[[ Material for the task open ]]
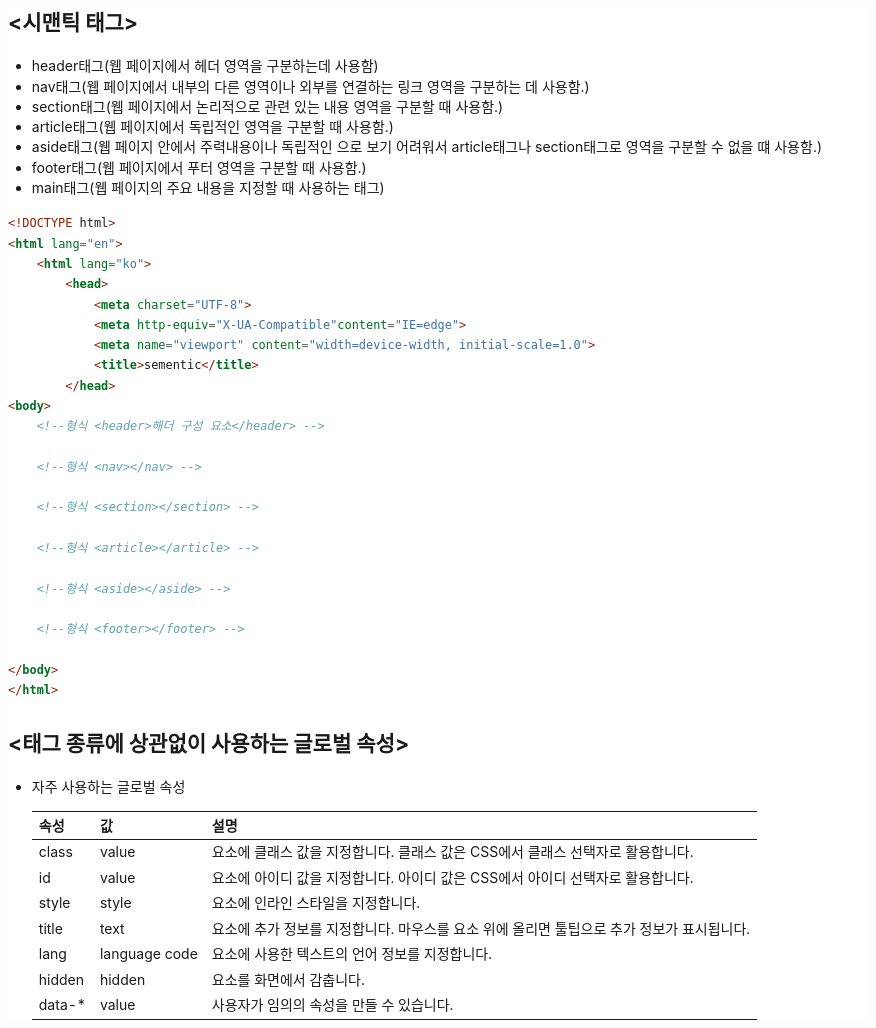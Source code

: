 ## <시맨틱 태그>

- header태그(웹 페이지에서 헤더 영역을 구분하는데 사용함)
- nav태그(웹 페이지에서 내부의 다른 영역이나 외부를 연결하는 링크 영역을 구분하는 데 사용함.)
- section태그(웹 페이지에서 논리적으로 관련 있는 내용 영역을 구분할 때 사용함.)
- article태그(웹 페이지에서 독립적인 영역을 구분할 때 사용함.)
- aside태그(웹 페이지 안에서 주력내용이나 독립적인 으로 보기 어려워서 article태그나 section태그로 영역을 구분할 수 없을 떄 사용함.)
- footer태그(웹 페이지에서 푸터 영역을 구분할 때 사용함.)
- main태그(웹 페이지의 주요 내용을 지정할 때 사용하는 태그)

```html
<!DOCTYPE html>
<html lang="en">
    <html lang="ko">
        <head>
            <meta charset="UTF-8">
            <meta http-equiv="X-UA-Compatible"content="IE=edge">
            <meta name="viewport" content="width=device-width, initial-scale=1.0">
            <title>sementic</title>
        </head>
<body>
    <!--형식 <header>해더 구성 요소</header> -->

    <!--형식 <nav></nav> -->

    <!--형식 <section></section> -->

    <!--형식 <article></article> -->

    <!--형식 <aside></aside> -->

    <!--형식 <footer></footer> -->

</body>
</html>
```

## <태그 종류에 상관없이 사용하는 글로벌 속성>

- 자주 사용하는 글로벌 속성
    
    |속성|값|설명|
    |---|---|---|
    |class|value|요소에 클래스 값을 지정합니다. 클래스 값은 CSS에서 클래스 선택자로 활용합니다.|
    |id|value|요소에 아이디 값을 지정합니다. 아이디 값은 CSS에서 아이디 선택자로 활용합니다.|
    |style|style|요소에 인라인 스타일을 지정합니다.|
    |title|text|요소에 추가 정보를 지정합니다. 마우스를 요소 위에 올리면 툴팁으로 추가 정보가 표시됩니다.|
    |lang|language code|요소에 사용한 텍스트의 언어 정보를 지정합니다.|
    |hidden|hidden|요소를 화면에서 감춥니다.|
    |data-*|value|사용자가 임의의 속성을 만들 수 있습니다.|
[[ Material for the task closed ]]
#### Aim of the exercise:
Output the complete listing exactly as it appears, except for the images.

#### Problem solution:
Source code

: ## <시맨틱 태그>

- header태그(웹 페이지에서 헤더 영역을 구분하는데 사용함)
- nav태그(웹 페이지에서 내부의 다른 영역이나 외부를 연결하는 링크 영역을 구분하는 데 사용함.)
- section태그(웹 페이지에서 논리적으로 관련 있는 내용 영역을 구분할 때 사용함.)
- article태그(웹 페이지에서 독립적인 영역을 구분할 때 사용함.)
- aside태그(웹 페이지 안에서 주력내용이나 독립적인 으로 보기 어려워서 article태그나 section태그로 영역을 구분할 수 없을 떄 사용함.)
- footer태그(웹 페이지에서 푸터 영역을 구분할 때 사용함.)
- main태그(웹 페이지의 주요 내용을 지정할 때 사용하는 태그)

```html
<!DOCTYPE html>
<html lang="en">
    <html lang="ko">
        <head>
            <meta charset="UTF-8">
            <meta http-equiv="X-UA-Compatible"content="IE=edge">
            <meta name="viewport" content="width=device-width, initial-scale=1.0">
            <title>sementic</title>
        </head>
<body>
    <!--형식 <header>해더 구성 요소</header> -->

    <!--형식 <nav></nav> -->

    <!--형식 <section></section> -->

    <!--형식 <article></article> -->

    <!--형식 <aside></aside> -->

    <!--형식 <footer></footer> -->

</body>
</html>
```

## <태그 종류에 상관없이 사용하는 글로벌 속성>

- 자주 사용하는 글로벌 속성
    
    |속성|값|설명|
    |---|---|---|
    |class|value|요소에 클래스 값을 지정합니다. 클래스 값은 CSS에서 클래스 선택자로 활용합니다.|
    |id|value|요소에 아이디 값을 지정합니다. 아이디 값은 CSS에서 아이디 선택자로 활용합니다.|
    |style|style|요소에 인라인 스타일을 지정합니다.|
    |title|text|요소에 추가 정보를 지정합니다. 마우스를 요소 위에 올리면 툴팁으로 추가 정보가 표시됩니다.|
    |lang|language code|요소에 사용한 텍스트의 언어 정보를 지정합니다.|
    |hidden|hidden|요소를 화면에서 감춥니다.|
    |data-*|value|사용자가 임의의 속성을 만들 수 있습니다.|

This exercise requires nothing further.